Sometimes the hidden gems are found when you take your time…
For so many of our working years, our focus on the Michigan/Florida route was to get there…which involved only two overnights. To us, Alabama was mostly flat, as we slid down I-65 to Montgomery, then down US-231 to the Florida line. We knew there were many portions of the state we were missing, and that we were going to want to experience those at some point. We had the time on this trip, so ‘some point’ had arrived!
We pulled out of Huntsville on Saturday, October 28th and headed south on US-431. The first portion of the route took us through some beautiful waterside views of Guntersville Lake, which is actually the dammed-up Tennessee River. The remainder of the highway to our next stop in Oxford passed through a secession of towns that had grown together to become a bit more congested than pretty. Still, we found it far more interesting than I-65! 😊
We set up at CWGS (an acronym for Camping World / Good Sam) campground in Oxford, which is located right next door to the local Camping World. Our first intention for this two night stop was to grocery shop, do laundry, and sit out the rainy, cold day that was forecast for Sunday. With all tasks accomplished early in the day, and with clearing skies, we set out to do a little exploring. Just south of Oxford, the southern end of the Blue Ridge Mountains terminates in Cheaha State Park. This is Alabama’s highest point, a spot recently visited by our friends Debbie and Steve, on their quest to climb each state’s tallest peak.
After setting the GPS, we headed straight south out of Oxford. Several miles up the mountain, we came to a cable across the dirt road. Hmmm….it looks like Greta Garmin needs an update. Back down the mountain we went. We found the correct road, a 13 mile scenic route off of US-431.

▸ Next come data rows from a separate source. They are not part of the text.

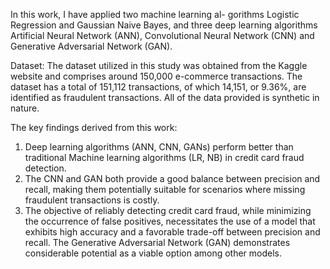 In this work, I have applied two machine learning al- gorithms Logistic Regression and Gaussian Naive Bayes, and three deep learning algorithms Artificial Neural Network (ANN), Convolutional Neural Network (CNN) and Generative Adversarial Network (GAN). 

Dataset: The dataset utilized in this study was obtained from the Kaggle website and comprises around 150,000 e-commerce transactions. The dataset has a total of 151,112 transactions, of which 14,151, or 9.36%, are identified as fraudulent transactions. All of the data provided is synthetic in nature.

The key findings derived from this work:
1) Deep learning algorithms (ANN, CNN, GANs) perform better than traditional Machine learning algorithms (LR, NB) in credit card fraud detection.
2) The CNN and GAN both provide a good balance between precision and recall, making them potentially suitable for scenarios where missing fraudulent transactions is costly.
3) The objective of reliably detecting credit card fraud, while minimizing the occurrence of false positives, necessitates the use of a model that exhibits high accuracy and a favorable trade-off between precision and recall. The Generative Adversarial Network (GAN) demonstrates considerable potential as a viable option among other models.
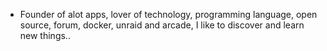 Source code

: - Founder of alot apps, lover of technology, programming language, open source, forum, docker, unraid and arcade, I like to discover and learn new things..
  <br>







































































































































































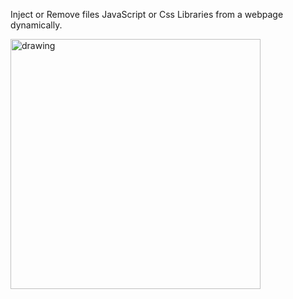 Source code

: Inject or Remove files JavaScript or Css Libraries from a webpage dynamically.

<img src="https://camo.githubusercontent.com/bd598fe6e7a8f590e9fe8d5fb08c8ec464bcc2f8/68747470733a2f2f6661726d362e737461746963666c69636b722e636f6d2f353135342f31343032393136313734345f366634656238643265385f6f2e706e67" alt="drawing" height="400" />
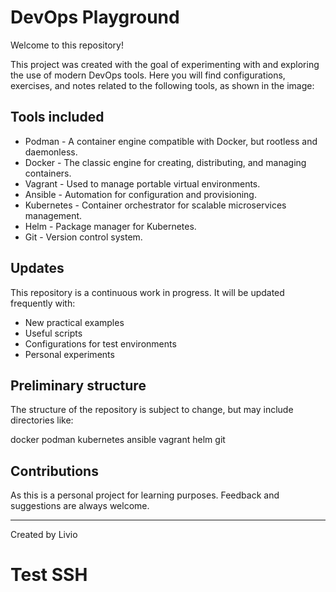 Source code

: 
# DevOps Playground

Welcome to this repository!

This project was created with the goal of experimenting with and exploring the use of modern DevOps tools. Here you will find configurations, exercises, and notes related to the following tools, as shown in the image:

## Tools included

- Podman - A container engine compatible with Docker, but rootless and daemonless.
- Docker - The classic engine for creating, distributing, and managing containers.
- Vagrant - Used to manage portable virtual environments.
- Ansible - Automation for configuration and provisioning.
- Kubernetes - Container orchestrator for scalable microservices management.
- Helm - Package manager for Kubernetes.
- Git - Version control system.

## Updates

This repository is a continuous work in progress. It will be updated frequently with:

- New practical examples
- Useful scripts
- Configurations for test environments
- Personal experiments

## Preliminary structure

The structure of the repository is subject to change, but may include directories like:

docker podman kubernetes ansible vagrant helm git

## Contributions

As this is a personal project for learning purposes. Feedback and suggestions are always welcome.

---


Created by Livio
# Test SSH
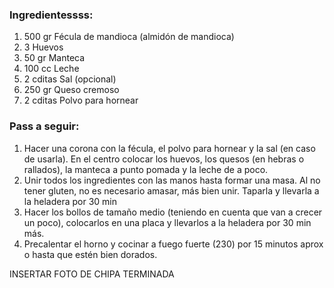 ### Ingredientessss:
1. 500 gr Fécula de mandioca (almidón de mandioca)
2. 3 Huevos
3. 50 gr Manteca
4. 100 cc Leche
5. 2 cditas Sal (opcional)
6. 250 gr Queso cremoso
7. 2 cditas Polvo para hornear

### Pass a seguir:
1. Hacer una corona con la fécula, el polvo para hornear y la sal (en caso de usarla). En el centro colocar los huevos, los quesos (en hebras o rallados), la manteca a punto pomada y la leche de a poco.
2. Unir todos los ingredientes con las manos hasta formar una masa. Al no tener gluten, no es necesario amasar, más bien unir. Taparla y llevarla a la heladera por 30 min
33. Hacer los bollos de tamaño medio (teniendo en cuenta que van a crecer un poco), colocarlos en una placa y llevarlos a la heladera por 30 min más.
4. Precalentar el horno y cocinar a fuego fuerte (230) por 15 minutos aprox o hasta que estén bien dorados. 

INSERTAR FOTO DE CHIPA TERMINADA
   
    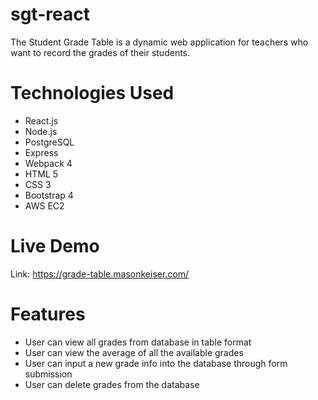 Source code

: # sgt-react
The Student Grade Table is a dynamic web application for teachers who want to record the grades of their students.
# Technologies Used
* React.js
* Node.js
* PostgreSQL
* Express
* Webpack 4
* HTML 5
* CSS 3
* Bootstrap 4
* AWS EC2
# Live Demo
Link: https://grade-table.masonkeiser.com/
# Features
* User can view all grades from database in table format
* User can view the average of all the available grades
* User can input a new grade info into the database through form submission
* User can delete grades from the database
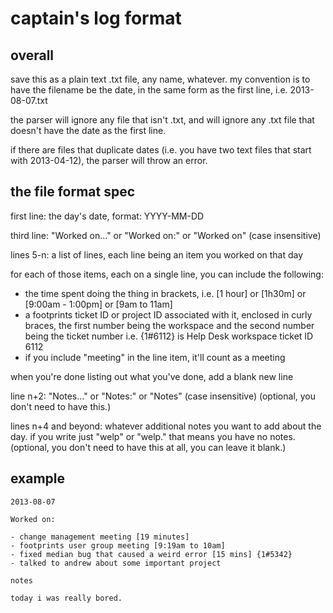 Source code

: # captain's log format

## overall

save this as a plain text .txt file, any name, whatever. my convention is to have the filename be the date, in the same form as the first line, i.e. 2013-08-07.txt

the parser will ignore any file that isn't .txt, and will ignore any .txt file that doesn't have the date as the first line.

if there are files that duplicate dates (i.e. you have two text files that start with 2013-04-12), the parser will throw an error.

## the file format spec

first line: the day's date, format: YYYY-MM-DD

third line: "Worked on..." or "Worked on:" or "Worked on" (case insensitive)

lines 5-n: a list of lines, each line being an item you worked on that day

for each of those items, each on a single line, you can include the following:

- the time spent doing the thing in brackets, i.e. [1 hour] or [1h30m] or [9:00am - 1:00pm] or [9am to 11am]
- a footprints ticket ID or project ID associated with it, enclosed in curly braces, the first number being the workspace and the second number being the ticket number i.e. {1#6112} is Help Desk workspace ticket ID 6112
- if you include "meeting" in the line item, it'll count as a meeting

when you're done listing out what you've done, add a blank new line

line n+2: "Notes..." or "Notes:" or "Notes" (case insensitive) (optional, you don't need to have this.) 

lines n+4 and beyond: whatever additional notes you want to add about the day. if you write just "welp" or "welp." that means you have no notes. (optional, you don't need to have this at all, you can leave it blank.)

## example

    2013-08-07
    
    Worked on:
    
    - change management meeting [19 minutes]
    - footprints user group meeting [9:19am to 10am]
    - fixed median bug that caused a weird error [15 mins] {1#5342}
    - talked to andrew about some important project
    
    notes
    
    today i was really bored.
    
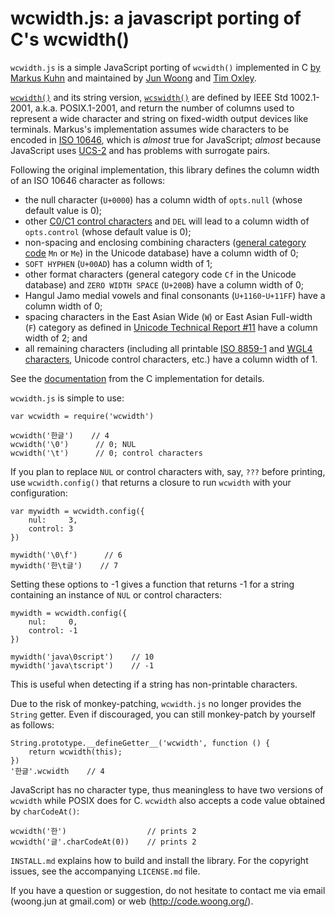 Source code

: wcwidth.js: a javascript porting of C's wcwidth()
=================================================

`wcwidth.js` is a simple JavaScript porting of `wcwidth()` implemented in C
[by Markus Kuhn](http://www.cl.cam.ac.uk/~mgk25/ucs/wcwidth.c) and maintained
by [Jun Woong](https://github.com/mycoboco) and
[Tim Oxley](https://github.com/timoxley).

[`wcwidth()`](http://www.opengroup.org/onlinepubs/007904975/functions/wcwidth.html)
and its string version,
[`wcswidth()`](http://www.opengroup.org/onlinepubs/007904975/functions/wcswidth.html)
are defined by IEEE Std 1002.1-2001, a.k.a. POSIX.1-2001, and return the number
of columns used to represent a wide character and string on fixed-width output
devices like terminals. Markus's implementation assumes wide characters to be
encoded in [ISO 10646](http://en.wikipedia.org/wiki/Universal_Character_Set),
which is _almost_ true for JavaScript; _almost_ because JavaScript uses
[UCS-2](http://en.wikipedia.org/wiki/UTF-16) and has problems with surrogate
pairs.

Following the original implementation, this library defines the column width of
an ISO 10646 character as follows:
- the null character (`U+0000`) has a column width of `opts.null` (whose
  default value is 0);
- other
  [C0/C1 control characters](http://en.wikipedia.org/wiki/C0_and_C1_control_codes)
  and `DEL` will lead to a column width of `opts.control` (whose default value
  is 0);
- non-spacing and enclosing combining characters
  ([general category code](http://www.unicode.org/reports/tr44/#GC_Values_Table)
  `Mn` or `Me`) in the Unicode database) have a column width of 0;
- `SOFT HYPHEN` (`U+00AD`) has a column width of 1;
- other format characters (general category code `Cf` in the Unicode database)
  and `ZERO WIDTH SPACE` (`U+200B`) have a column width of 0;
- Hangul Jamo medial vowels and final consonants (`U+1160`-`U+11FF`) have a
  column width of 0;
- spacing characters in the East Asian Wide (`W`) or East Asian Full-width
  (`F`) category as defined in
  [Unicode Technical Report #11](http://www.unicode.org/reports/tr11/) have a
  column width of 2; and
- all remaining characters (including all printable
  [ISO 8859-1](http://en.wikipedia.org/wiki/ISO/IEC_8859-1) and
  [WGL4 characters](http://en.wikipedia.org/wiki/Windows_Glyph_List_4), Unicode
  control characters, etc.) have a column width of 1.

See the
[documentation](https://github.com/mycoboco/wcwidth.js/blob/master/doc/index.md)
from the C implementation for details.

`wcwidth.js` is simple to use:

    var wcwidth = require('wcwidth')

    wcwidth('한글')    // 4
    wcwidth('\0')      // 0; NUL
    wcwidth('\t')      // 0; control characters

If you plan to replace `NUL` or control characters with, say, `???` before
printing, use `wcwidth.config()` that returns a closure to run `wcwidth` with
your configuration:

    var mywidth = wcwidth.config({
        nul:     3,
        control: 3
    })

    mywidth('\0\f')      // 6
    mywidth('한\t글')    // 7

Setting these options to -1 gives a function that returns -1 for a string
containing an instance of `NUL` or control characters:

    mywidth = wcwidth.config({
        nul:     0,
        control: -1
    })

    mywidth('java\0script')    // 10
    mywidth('java\tscript')    // -1

This is useful when detecting if a string has non-printable characters.

Due to the risk of monkey-patching, `wcwidth.js` no longer provides the
`String` getter. Even if discouraged, you can still monkey-patch by yourself as
follows:

    String.prototype.__defineGetter__('wcwidth', function () {
        return wcwidth(this);
    })
    '한글'.wcwidth    // 4

JavaScript has no character type, thus meaningless to have two versions of
`wcwidth` while POSIX does for C. `wcwidth` also accepts a code value obtained
by `charCodeAt()`:

    wcwidth('한')                  // prints 2
    wcwidth('글'.charCodeAt(0))    // prints 2

`INSTALL.md` explains how to build and install the library. For the copyright
issues, see the accompanying `LICENSE.md` file.

If you have a question or suggestion, do not hesitate to contact me via email
(woong.jun at gmail.com) or web (http://code.woong.org/).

The first turnout revealed that this was going to be a pretty drive! We continued on up to the top of the mountain and found a historic stone lookout tower, along with a sign declaring we were at Alabama’s pinnacle.
The tower was constructed in the 1930’s by the Civilian Conservation Corps, along with most of the parks buildings, bridges, and trails. They even constructed the dam that forms Cheaha Lake. There is a museum adjacent to the tower devoted to the CCC, and the tower itself is open to visitors. I asked the volunteer in the museum where the official benchmark was located…
…and it turns out that we had practically stepped on it on our way inside. 😎
From there, we checked out an accessible boardwalk out to Bald Rock.
This very popular pathway parallels the old CCC trail that runs out to one of the best viewpoints in the park. Every so often, a stairway leads down to the original route.
Coming around the corner toward the viewing platform, we catch our first glimpse of this amazing vista!
The view is absolutely stunning! And the fact it is accessible to all just makes it that much better.